Pictures paired with source code
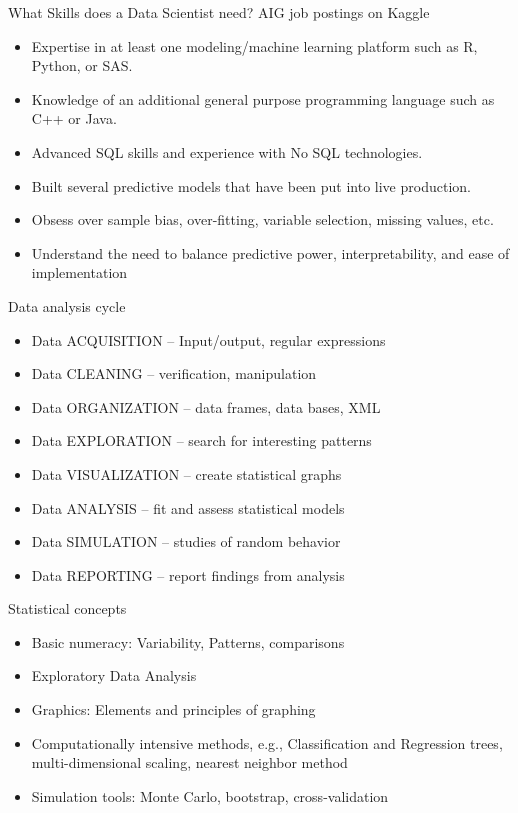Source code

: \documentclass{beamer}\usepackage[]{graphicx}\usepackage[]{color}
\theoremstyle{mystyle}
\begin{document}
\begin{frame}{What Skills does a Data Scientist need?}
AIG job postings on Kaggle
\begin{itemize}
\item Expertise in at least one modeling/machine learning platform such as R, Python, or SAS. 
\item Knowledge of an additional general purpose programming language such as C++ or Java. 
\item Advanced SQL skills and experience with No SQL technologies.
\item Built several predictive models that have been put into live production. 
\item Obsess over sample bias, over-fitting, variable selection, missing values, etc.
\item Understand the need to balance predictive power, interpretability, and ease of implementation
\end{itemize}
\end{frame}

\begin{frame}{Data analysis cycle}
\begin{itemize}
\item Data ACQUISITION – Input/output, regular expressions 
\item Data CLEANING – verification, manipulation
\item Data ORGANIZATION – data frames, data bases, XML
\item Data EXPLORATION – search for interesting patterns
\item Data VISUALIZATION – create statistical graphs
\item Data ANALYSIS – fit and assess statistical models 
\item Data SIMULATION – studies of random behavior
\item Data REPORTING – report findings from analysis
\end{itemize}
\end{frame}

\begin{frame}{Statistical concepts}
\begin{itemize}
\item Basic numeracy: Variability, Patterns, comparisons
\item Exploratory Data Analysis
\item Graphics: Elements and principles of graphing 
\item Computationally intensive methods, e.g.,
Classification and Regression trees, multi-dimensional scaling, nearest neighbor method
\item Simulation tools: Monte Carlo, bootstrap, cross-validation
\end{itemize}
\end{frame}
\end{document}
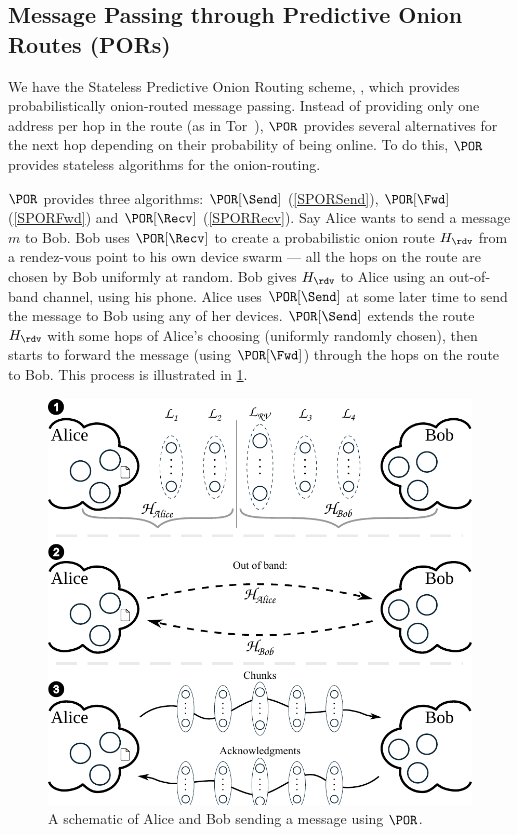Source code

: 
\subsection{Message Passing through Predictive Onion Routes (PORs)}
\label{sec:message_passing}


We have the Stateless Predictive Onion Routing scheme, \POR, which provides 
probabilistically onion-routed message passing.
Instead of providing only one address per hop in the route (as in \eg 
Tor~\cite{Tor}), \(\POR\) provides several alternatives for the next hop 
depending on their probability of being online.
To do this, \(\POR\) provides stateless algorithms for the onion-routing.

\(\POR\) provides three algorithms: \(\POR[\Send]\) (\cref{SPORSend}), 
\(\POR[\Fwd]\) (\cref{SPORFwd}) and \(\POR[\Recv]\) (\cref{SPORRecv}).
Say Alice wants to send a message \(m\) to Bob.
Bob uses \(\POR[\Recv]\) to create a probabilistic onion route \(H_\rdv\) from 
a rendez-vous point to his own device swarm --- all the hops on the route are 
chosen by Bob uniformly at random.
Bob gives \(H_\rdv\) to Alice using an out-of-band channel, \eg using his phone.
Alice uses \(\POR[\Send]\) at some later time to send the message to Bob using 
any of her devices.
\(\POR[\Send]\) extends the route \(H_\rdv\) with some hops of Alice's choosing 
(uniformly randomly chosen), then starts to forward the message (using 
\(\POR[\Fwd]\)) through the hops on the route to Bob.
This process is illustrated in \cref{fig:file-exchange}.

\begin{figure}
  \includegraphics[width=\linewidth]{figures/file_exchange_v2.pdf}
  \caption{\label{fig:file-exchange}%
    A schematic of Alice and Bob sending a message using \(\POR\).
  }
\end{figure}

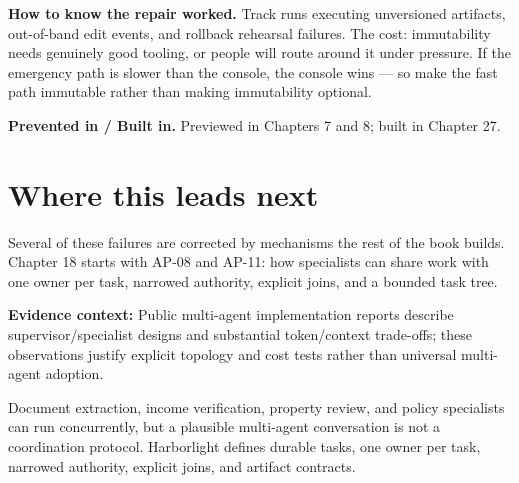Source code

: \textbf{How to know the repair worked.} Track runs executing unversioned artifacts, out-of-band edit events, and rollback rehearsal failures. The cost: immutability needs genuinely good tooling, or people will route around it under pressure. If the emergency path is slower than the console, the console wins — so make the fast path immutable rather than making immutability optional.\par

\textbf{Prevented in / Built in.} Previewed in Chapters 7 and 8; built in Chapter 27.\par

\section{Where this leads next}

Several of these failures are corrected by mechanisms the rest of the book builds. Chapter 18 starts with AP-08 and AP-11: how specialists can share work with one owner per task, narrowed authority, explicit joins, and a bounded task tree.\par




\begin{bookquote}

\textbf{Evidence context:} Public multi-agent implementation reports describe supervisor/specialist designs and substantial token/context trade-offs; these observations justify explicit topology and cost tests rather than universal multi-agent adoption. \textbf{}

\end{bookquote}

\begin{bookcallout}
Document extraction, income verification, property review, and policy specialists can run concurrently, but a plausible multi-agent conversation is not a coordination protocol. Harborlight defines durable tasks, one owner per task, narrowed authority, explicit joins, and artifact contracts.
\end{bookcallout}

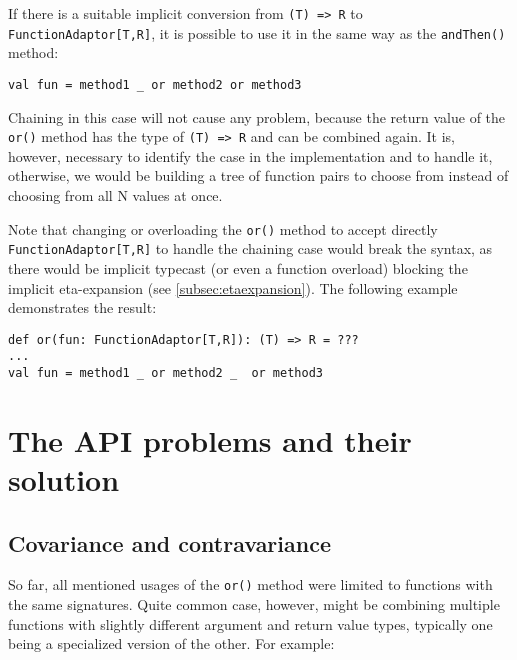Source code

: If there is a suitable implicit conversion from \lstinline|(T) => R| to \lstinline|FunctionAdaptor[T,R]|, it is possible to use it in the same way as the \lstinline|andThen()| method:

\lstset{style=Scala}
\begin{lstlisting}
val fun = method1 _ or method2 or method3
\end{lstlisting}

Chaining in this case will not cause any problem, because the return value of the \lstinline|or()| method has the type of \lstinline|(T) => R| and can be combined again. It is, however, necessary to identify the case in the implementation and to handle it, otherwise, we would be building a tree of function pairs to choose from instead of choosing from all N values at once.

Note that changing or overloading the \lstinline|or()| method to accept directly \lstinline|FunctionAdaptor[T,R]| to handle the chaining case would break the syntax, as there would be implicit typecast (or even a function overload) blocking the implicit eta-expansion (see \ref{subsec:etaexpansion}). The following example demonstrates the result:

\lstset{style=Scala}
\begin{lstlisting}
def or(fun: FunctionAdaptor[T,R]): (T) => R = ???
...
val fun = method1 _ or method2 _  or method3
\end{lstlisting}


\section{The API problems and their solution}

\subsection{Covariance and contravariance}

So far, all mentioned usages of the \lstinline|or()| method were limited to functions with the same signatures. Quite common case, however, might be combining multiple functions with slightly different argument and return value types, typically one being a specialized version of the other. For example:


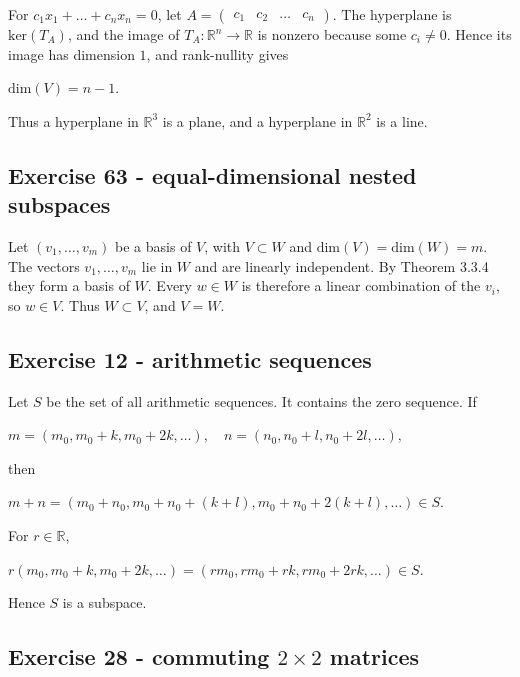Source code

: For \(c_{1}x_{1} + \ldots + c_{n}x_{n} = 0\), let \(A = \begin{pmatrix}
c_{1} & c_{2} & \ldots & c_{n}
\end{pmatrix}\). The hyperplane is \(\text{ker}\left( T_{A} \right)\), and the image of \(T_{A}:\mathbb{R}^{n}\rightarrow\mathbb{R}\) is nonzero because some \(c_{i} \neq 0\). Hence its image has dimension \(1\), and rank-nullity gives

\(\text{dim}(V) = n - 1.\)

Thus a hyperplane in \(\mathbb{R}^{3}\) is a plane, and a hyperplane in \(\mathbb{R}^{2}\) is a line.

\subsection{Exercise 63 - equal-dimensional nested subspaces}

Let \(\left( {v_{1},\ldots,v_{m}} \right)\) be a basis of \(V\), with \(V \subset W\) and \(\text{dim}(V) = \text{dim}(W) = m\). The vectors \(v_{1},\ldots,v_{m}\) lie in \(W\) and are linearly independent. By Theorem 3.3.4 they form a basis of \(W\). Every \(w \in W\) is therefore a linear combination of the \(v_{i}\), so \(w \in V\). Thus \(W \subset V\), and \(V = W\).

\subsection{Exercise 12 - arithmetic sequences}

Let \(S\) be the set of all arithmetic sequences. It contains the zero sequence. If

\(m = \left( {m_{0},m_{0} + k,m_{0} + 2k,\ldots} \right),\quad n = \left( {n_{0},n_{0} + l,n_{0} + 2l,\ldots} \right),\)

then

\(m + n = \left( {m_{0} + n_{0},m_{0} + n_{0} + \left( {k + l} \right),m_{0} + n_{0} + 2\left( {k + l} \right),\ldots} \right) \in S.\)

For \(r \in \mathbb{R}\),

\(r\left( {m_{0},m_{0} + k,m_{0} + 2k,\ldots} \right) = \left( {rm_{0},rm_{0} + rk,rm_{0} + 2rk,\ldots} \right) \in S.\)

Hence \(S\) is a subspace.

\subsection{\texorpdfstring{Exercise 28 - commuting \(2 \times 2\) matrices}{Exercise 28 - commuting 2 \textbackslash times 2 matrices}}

Problem to solve:
Pull out the lines above in which the word "have" appears.

Solution:
\item Built several predictive models that have been put into live production. 
We have the Stateless Predictive Onion Routing scheme, \POR, which provides 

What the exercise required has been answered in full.